This week was again full of events, book buying, inspiration, parties, and somehow reading and writing amongst it all. Here’s a bit of a round-up:
Rebecca Clare Page launched her chapbook full of short-sweet gems Teacups and Birds.You can email her for a copy – rebeccaclarepage [at] hotmail [dot] com. Here’s a sample ((c) Rebecca Clare Page 2008):
I can’t remember leaving you.
Only you, sipping gin,
and the night,
clinging to your skin
like a stubborn piece of glitter.
Reading at the launch was Sean M Whelan, one of my favourite Melbourne poets, and I got to hear Jessica Anne Friedmann for the first time. She was stunning. There was a great little crowd at Dexter bar/cafe in Clifton Hill. Lots of whooping, clapping and cheering.
The very next night I was treated to more poetry. There were quite a few stages in my week where I bordered on exhausted collapse, but I hateto miss a good poetry reading. Especially since, for so long, I was never around any (back in Coffs). I wasn’t disappointed at all by ‘Wordplay’. Geoff Lemon (whose book Sunblind was also launched recently) introduced a selection of poets young and old. My favourites were Josephine Rowe, who actually read short prose and ended on a moving/provocative note, with the crowd hushed and leaning in toward her. Apparently she also made a veteran poet tearful. Michael Reynolds (pictured) was amazing. He has such powerful energy. His poems are often clever odes to words, language and poetry. Anthony O’Sullivan is a great talent. His style is both humorous and heartbreaking. He’s quite a storyteller, and delves into past and present. Moments of assuredness then self-consciousness – apt for a poet. Chris Wallace-Crabbe had me grinning. His poems about the ‘domestic sublime’ were fantastic. Poems about floating out the bedsheet to the other corner, and about saucers, and armpits. Really great stuff. There were two poets that grated with me. Loudness, overconfidence, and either no semblance of meaning, or an overt preoccupation with enforcing meaning on the audience do not sit greatly with me. But overall the night was very inspiring. I found myself scribbling on the tram on the way home, before becoming distracted by a very good-looking young man (an anti-muse?).

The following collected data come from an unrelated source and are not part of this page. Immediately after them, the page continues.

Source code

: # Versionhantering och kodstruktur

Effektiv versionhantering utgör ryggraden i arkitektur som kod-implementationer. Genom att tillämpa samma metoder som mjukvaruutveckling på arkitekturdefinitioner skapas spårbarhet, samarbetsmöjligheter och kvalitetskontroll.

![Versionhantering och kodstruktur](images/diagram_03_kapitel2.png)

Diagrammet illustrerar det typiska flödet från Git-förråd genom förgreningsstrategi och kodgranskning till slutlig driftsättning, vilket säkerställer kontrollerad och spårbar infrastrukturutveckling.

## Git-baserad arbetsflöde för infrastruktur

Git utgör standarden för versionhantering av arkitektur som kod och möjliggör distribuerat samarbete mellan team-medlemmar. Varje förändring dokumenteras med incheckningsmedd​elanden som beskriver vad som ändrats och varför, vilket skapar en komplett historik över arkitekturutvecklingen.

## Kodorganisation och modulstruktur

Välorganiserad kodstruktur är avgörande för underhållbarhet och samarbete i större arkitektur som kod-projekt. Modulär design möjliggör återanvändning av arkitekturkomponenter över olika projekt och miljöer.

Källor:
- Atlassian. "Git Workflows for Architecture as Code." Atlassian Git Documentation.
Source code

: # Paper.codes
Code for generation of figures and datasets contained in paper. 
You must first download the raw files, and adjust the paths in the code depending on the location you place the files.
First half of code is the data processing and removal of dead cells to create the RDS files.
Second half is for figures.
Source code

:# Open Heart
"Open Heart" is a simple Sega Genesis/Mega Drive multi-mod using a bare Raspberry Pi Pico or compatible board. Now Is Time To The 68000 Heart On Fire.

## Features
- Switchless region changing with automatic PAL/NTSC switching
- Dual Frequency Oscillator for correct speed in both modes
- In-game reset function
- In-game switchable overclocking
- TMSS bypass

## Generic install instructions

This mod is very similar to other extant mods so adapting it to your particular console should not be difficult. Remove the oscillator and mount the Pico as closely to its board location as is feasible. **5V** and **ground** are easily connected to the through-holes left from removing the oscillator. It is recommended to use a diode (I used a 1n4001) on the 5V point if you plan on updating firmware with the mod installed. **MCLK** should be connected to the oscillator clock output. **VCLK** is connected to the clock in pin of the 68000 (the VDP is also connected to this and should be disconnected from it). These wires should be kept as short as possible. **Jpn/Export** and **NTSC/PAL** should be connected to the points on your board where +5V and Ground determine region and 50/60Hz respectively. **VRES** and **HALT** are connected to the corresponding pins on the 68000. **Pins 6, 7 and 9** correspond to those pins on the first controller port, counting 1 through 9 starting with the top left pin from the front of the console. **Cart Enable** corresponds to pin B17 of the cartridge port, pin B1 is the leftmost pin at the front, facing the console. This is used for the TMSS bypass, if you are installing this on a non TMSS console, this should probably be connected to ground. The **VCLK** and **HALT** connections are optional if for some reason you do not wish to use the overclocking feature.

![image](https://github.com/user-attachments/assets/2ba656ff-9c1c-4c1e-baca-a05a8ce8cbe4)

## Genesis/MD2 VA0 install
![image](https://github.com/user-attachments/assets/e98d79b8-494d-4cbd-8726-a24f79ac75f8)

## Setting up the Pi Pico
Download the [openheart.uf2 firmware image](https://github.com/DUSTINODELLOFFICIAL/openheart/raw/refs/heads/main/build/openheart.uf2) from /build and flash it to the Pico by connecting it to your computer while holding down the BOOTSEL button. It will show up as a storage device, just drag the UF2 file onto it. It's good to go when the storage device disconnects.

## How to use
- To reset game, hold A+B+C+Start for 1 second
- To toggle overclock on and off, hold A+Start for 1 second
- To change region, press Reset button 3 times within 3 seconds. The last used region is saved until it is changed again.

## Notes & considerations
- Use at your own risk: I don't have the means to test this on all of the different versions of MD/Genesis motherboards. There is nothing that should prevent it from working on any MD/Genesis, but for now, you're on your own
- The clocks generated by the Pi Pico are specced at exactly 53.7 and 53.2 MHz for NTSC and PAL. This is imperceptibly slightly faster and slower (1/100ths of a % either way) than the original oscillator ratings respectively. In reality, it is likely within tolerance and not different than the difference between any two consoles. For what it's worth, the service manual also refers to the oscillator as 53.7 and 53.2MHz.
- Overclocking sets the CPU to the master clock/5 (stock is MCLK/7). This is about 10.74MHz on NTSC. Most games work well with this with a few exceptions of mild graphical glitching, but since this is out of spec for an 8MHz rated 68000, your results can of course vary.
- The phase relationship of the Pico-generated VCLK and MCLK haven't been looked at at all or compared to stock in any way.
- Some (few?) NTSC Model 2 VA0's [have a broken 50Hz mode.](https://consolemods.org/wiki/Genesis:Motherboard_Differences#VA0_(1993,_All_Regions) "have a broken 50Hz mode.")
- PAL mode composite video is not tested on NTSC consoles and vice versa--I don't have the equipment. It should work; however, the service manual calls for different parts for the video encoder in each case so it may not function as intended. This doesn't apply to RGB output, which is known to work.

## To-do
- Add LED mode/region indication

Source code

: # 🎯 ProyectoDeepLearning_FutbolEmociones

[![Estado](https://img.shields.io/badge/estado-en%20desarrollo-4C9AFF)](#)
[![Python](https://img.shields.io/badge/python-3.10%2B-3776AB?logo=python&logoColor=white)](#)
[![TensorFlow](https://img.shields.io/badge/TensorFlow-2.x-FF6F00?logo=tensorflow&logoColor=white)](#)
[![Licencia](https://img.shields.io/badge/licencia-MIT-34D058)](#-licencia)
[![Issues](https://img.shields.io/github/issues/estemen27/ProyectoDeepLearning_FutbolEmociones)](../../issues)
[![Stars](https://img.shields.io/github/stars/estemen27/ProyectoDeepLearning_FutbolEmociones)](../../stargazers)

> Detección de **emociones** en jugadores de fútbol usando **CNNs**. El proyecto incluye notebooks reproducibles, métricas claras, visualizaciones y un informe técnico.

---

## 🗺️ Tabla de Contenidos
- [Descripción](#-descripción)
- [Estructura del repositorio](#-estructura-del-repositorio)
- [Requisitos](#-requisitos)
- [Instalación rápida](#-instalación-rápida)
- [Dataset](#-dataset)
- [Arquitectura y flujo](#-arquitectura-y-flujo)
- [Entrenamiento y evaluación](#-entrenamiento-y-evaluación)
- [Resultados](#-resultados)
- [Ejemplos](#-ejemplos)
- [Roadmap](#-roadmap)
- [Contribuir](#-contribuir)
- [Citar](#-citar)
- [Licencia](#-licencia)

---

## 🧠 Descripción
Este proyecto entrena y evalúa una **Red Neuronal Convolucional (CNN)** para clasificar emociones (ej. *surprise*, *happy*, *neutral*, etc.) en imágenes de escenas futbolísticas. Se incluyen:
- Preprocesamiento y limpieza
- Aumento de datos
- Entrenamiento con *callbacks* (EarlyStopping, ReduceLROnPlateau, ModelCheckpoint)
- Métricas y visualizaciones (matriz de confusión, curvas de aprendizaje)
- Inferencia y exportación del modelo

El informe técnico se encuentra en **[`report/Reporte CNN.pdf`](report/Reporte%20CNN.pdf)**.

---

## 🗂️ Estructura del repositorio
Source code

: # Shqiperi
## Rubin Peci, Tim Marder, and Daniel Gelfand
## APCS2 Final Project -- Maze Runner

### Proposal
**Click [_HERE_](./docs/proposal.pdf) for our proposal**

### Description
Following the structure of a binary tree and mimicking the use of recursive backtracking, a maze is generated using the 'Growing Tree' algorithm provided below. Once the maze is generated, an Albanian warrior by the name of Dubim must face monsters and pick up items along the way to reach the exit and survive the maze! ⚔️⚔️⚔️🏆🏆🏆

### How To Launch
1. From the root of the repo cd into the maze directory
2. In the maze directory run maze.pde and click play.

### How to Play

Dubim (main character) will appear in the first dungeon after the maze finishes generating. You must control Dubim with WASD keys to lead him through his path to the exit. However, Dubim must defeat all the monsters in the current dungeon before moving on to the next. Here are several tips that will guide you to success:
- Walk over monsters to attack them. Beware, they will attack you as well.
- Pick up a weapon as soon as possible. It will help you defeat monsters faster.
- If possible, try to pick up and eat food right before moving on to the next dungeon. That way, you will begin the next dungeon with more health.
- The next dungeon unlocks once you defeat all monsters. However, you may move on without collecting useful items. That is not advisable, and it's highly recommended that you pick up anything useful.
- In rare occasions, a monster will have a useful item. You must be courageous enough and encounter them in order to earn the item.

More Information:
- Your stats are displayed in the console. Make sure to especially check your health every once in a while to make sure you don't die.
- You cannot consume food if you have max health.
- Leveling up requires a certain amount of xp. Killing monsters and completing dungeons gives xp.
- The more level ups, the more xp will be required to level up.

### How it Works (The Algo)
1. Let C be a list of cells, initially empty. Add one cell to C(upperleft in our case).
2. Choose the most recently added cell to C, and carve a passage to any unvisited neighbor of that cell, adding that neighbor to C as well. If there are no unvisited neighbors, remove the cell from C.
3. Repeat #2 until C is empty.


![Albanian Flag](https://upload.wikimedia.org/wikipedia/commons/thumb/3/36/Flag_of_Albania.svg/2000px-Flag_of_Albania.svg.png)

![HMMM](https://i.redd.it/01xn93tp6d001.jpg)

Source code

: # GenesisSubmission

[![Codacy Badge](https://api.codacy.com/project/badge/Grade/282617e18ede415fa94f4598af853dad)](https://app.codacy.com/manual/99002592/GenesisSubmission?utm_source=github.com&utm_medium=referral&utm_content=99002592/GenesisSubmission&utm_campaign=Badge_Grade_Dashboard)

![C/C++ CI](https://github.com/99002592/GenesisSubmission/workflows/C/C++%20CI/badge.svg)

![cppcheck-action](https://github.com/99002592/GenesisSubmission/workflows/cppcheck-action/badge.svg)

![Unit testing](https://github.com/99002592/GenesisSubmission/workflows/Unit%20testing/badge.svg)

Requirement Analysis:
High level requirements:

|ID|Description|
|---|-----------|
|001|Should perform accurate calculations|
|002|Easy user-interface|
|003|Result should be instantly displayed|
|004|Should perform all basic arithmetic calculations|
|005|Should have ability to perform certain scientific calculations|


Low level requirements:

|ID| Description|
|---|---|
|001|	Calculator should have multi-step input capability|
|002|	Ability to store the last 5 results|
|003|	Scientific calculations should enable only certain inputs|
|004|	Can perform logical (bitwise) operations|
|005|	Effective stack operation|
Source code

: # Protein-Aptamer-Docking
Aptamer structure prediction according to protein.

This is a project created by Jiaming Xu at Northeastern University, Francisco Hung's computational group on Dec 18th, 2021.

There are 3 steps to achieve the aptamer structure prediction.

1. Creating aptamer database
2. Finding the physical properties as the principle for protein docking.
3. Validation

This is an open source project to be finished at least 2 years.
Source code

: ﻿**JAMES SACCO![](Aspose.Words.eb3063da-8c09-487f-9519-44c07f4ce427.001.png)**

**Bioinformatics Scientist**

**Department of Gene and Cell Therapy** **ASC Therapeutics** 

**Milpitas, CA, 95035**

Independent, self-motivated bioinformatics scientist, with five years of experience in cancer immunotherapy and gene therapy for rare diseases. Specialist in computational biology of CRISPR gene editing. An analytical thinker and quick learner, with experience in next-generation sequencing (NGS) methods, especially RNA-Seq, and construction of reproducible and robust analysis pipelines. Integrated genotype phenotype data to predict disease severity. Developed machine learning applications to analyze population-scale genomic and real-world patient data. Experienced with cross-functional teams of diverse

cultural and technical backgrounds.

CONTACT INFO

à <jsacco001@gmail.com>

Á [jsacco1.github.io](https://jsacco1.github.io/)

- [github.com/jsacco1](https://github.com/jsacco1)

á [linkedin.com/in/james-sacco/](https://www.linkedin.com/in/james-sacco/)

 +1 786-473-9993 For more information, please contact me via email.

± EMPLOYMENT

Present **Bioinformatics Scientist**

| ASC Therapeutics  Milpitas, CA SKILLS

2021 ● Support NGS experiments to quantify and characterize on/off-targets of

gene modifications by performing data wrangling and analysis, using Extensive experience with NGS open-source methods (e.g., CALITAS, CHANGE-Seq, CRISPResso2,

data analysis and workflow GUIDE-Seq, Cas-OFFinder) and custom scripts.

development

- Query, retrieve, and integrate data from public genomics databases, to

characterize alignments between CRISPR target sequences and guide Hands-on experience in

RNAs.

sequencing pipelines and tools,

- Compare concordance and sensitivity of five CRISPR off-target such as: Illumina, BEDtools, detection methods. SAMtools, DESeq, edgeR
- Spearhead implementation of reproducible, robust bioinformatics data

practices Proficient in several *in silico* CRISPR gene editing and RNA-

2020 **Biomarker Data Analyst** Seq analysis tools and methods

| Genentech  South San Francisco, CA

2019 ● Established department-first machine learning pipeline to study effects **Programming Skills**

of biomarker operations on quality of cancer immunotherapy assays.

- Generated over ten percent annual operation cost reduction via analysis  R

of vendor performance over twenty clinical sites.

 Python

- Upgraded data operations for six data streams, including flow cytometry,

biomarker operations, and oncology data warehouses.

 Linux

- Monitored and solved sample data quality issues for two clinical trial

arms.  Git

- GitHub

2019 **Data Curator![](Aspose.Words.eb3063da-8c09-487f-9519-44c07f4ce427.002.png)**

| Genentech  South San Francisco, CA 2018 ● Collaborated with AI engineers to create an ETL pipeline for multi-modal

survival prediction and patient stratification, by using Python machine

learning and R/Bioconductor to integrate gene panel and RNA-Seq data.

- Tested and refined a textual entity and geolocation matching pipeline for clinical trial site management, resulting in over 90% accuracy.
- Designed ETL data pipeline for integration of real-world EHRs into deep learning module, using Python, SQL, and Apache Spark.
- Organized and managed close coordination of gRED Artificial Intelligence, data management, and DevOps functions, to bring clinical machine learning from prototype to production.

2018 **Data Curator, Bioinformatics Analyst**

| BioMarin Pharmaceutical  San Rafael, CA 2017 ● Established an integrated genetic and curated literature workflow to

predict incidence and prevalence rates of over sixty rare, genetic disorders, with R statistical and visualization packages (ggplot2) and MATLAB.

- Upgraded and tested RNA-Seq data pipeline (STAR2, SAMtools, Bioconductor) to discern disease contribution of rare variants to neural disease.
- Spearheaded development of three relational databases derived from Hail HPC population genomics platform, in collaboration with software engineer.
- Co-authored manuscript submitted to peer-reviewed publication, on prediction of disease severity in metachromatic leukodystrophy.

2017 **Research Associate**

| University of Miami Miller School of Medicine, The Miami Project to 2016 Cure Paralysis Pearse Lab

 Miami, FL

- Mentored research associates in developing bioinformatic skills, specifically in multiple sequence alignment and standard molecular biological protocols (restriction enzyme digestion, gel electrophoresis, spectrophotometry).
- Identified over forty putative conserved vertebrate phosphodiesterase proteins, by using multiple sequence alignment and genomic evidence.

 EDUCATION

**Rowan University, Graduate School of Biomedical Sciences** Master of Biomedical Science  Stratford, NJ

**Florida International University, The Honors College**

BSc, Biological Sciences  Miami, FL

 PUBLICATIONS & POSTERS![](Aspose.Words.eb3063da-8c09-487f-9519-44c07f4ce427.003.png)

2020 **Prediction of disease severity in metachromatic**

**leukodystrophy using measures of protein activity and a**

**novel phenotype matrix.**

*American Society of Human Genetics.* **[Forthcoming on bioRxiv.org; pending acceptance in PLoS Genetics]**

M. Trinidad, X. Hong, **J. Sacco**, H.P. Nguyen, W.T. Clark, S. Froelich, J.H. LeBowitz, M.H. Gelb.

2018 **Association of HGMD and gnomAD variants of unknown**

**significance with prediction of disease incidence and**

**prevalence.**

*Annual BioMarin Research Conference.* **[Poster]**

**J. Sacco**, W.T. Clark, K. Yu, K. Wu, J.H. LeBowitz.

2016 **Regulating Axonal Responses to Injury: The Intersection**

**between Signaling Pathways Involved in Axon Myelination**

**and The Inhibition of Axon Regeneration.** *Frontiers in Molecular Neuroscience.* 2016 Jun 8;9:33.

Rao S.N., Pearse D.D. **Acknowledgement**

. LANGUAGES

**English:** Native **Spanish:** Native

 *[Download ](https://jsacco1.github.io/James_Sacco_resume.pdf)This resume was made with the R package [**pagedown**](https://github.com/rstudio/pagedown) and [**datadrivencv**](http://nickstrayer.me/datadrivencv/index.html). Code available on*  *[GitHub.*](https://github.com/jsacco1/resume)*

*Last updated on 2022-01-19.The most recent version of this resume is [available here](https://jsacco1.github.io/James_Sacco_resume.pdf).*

On Friday, after being such a good little girl all week and not drinking much at all, I suddenly decided lots of white wine was a good idea. It wasn’t necessarily a bad idea, but I became part of the dancing dregs of the Scribe Christmas party. It was fun, I just hope there weren’t any cameras floating around. Prior to Scribe was the Victorian Writer’s Centre party, and launch of the 2009 program. Check out some upcoming stuff.
The Scribe party was great. I was with my awesome work colleagues and Mr Paul Collins (author and publisher of Ford Steet, fellow party animal) and we met/caught up with lots of great people, including Jo Case, who does the Readings newsletter, the books section of The Big Issue, and wears many other hats. I hear she has something of the fictional variety in a journal soon too. I saw Paul Mitchell, who is another great person to catch around the spoken word scene. He’s a great performer, and I’ll also check out some of his fiction soon. Met Pauline Meaney, who manages Louis Braille audio. Audio books are a great Xmas present for anyone who spends a lot of time in the car, or has trouble reading. She’s doing The Boat on audio! I also met Max Barry, who apparently writes things. I reviewed Company this year.
Did you know Iowa has become the third UNESCO City of Literature after Edinburgh and Melbourne? Who connects all three cities and how? Write it in the comments and I might send you something …
I also had some great highs this week with getting my Honours thesis back, and having another story accepted for publication (in Wet Ink, out in March).
And some link action:
Read the history of cyber-culture online.
Check out the Australia Council’s new writer’s guide to making a digital living.
The staff at Readings choose their best books of 2008.
Issue 16 of Colloquy is now online. Their email says:
It contains a themed section dedicated to reflections upon Walter Benjamin’s “Critique of Violence” and Jacques Derrida’s “Force of Law” … Alongside this excellent array of postgraduate articles, this issue includes four general articles, a translation (of some highly recommended Japanese poems regarding war and peace) and a selection of book reviews. Colloquy is presently seeking unsolicited submissions for future issues. Issue 17, to appear in June 2009, will feature general articles as well as papers devoted to two themes. These are: Alternative visions: philosophies of freedom in South Asian Diasporic Writing, and International and Intercultural Communications in the Age of Digital Media.
And here are two blogs I like the look of, found through Perry over at Matilda. He did litblog profiles of them, as he did me. They are Books and Musings from Downunder, and if you like Margo Lanagan, check out hers, Among Amid White. He also profiled Genevieve, who runs reeling and writhing, which I’ve been a fan of for quite a while now.